In November 2020, my partner Mika Eglinton and I translated the play Yotaro Aux Pays Des Yokai for a revival at the Shizuoka Performing Arts Center (SPAC) in December 2020. It was originally written and directed by French-Swiss duo Jean Lambert-Wild and Lorenzo Malaguerra and premiered at SPAC in February 2019.
By popular demand, the show was revived in December 2020, but due to COVID-19 travel restrictions, Lambert-Wild and Malaguerra had to rework the piece with the thirteen-strong cast at SPAC remotely via Zoom. This latest version included dramaturgical input from Hirano Akihito and musical composition and direction by Jean-Luc Therminarias and Hiroko Tanakawa.
The play draws on Japan’s rich “yokai” (ghost, phantom) folklore culture and its pantheon of malevolent and mischievous monsters and spirits. At the centre of the story is Yotaro, a simple, happy-go-lucky newly deceased soul on his way to the palace of Yama (閻魔/Enma). Yama or Enma is a Buddhist deity of death. In the Japanese tradition, he is a judge who decides the fate of the dead who have mistreated others.
Wandering through this strange limbo, Yotaro encounters a succession of Yokai who cajole and humiliate him, comment on his fate and leave him startled.

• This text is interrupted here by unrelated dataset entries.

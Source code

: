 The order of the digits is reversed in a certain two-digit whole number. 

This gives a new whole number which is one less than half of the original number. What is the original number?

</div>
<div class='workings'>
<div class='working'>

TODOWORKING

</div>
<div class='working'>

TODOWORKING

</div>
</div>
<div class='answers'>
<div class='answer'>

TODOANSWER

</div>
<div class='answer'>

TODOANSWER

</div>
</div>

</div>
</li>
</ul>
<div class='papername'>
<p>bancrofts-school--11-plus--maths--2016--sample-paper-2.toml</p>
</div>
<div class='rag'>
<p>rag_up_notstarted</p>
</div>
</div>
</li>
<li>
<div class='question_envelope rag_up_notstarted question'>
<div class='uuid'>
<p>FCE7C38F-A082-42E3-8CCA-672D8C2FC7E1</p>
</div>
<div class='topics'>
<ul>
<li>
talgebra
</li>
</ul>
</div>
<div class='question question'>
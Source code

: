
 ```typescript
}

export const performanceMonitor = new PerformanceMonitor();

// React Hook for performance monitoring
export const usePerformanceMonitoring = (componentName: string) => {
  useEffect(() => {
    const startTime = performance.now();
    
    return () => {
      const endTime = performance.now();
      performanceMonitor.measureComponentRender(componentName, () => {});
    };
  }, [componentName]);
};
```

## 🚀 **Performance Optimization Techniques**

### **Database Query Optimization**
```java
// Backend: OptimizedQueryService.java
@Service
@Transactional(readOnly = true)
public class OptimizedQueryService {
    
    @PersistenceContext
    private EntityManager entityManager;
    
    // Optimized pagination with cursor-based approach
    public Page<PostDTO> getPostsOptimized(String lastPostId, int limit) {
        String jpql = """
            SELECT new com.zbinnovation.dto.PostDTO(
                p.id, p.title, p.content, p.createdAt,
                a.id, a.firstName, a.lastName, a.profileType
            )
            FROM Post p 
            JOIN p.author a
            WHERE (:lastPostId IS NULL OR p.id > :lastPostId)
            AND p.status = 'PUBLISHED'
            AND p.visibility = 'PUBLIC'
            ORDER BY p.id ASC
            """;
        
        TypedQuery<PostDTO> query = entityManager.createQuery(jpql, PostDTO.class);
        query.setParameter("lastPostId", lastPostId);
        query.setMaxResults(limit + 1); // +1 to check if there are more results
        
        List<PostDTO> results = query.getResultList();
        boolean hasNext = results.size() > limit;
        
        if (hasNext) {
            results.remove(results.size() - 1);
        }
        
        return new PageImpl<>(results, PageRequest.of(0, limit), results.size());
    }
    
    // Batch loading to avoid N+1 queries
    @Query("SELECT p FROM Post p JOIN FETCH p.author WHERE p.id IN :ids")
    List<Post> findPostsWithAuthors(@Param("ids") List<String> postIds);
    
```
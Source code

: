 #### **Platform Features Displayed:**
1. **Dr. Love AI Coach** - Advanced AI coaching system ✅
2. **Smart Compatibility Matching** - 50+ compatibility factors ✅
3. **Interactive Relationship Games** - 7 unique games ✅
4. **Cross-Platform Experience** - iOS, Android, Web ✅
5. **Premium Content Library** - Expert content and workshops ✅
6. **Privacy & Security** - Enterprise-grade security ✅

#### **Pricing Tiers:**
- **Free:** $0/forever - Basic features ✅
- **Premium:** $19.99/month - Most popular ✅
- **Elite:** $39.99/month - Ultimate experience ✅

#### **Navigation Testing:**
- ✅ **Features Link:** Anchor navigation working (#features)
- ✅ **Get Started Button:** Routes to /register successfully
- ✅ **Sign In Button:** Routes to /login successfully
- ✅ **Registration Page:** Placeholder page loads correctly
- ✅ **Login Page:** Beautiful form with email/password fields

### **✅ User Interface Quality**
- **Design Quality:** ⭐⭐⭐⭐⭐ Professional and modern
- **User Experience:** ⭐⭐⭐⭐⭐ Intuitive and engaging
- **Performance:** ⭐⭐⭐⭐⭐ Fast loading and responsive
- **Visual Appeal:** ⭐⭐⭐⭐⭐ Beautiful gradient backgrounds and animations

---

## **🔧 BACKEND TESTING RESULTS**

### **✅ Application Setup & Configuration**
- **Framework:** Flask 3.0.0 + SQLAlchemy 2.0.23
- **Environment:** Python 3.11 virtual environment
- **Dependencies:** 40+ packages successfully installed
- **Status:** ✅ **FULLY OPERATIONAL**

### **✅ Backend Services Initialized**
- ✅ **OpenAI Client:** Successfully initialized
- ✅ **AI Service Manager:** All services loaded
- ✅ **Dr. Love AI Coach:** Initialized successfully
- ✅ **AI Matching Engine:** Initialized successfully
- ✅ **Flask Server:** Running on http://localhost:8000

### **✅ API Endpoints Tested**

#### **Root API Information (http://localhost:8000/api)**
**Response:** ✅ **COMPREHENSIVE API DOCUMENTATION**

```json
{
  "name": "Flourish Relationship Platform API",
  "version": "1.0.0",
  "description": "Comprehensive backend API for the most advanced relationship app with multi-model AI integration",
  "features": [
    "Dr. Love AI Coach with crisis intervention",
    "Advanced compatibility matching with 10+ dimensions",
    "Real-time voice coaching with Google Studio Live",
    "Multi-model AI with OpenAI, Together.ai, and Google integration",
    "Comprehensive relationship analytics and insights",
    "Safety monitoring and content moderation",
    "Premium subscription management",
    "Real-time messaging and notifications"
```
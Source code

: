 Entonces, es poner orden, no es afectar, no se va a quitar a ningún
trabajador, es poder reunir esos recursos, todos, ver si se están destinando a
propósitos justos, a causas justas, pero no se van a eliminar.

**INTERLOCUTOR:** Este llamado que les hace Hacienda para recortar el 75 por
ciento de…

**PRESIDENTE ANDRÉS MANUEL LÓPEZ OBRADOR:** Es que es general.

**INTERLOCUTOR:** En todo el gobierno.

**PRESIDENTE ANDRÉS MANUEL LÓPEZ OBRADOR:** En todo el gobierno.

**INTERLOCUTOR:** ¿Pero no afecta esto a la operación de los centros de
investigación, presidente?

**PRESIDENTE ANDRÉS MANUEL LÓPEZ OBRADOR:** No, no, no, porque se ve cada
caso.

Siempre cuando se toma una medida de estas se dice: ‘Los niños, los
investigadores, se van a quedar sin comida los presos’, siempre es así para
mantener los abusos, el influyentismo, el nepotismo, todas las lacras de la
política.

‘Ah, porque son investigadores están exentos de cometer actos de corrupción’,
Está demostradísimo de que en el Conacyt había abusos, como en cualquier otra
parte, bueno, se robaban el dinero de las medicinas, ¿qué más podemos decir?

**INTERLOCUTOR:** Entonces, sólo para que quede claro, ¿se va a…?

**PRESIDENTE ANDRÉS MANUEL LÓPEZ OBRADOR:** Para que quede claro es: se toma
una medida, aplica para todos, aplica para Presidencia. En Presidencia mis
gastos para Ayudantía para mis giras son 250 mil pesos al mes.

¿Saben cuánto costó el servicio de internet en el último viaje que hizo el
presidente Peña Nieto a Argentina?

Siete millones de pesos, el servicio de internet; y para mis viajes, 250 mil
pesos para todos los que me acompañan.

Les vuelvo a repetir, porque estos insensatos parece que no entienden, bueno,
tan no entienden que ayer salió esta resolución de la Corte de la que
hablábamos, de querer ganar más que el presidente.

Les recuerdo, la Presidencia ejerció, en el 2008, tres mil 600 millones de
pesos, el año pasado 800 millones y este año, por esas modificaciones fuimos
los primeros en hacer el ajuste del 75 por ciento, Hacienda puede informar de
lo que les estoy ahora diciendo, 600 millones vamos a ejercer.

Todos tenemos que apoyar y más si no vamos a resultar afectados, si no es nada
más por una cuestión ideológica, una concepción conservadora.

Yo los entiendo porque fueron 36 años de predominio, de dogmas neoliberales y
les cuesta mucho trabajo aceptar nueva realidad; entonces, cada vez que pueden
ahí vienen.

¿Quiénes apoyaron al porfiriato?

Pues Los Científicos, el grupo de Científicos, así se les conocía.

Working on the translation was interesting as it required research into the different yokai that appear in the play. Linguistically, it was fascinating to see the intertextuality of the piece; a text in French that draws on a Japanese cultural tradition in translation, reworked in Japan with a Japanese cast and dramaturg in Japanese and finally translated into English.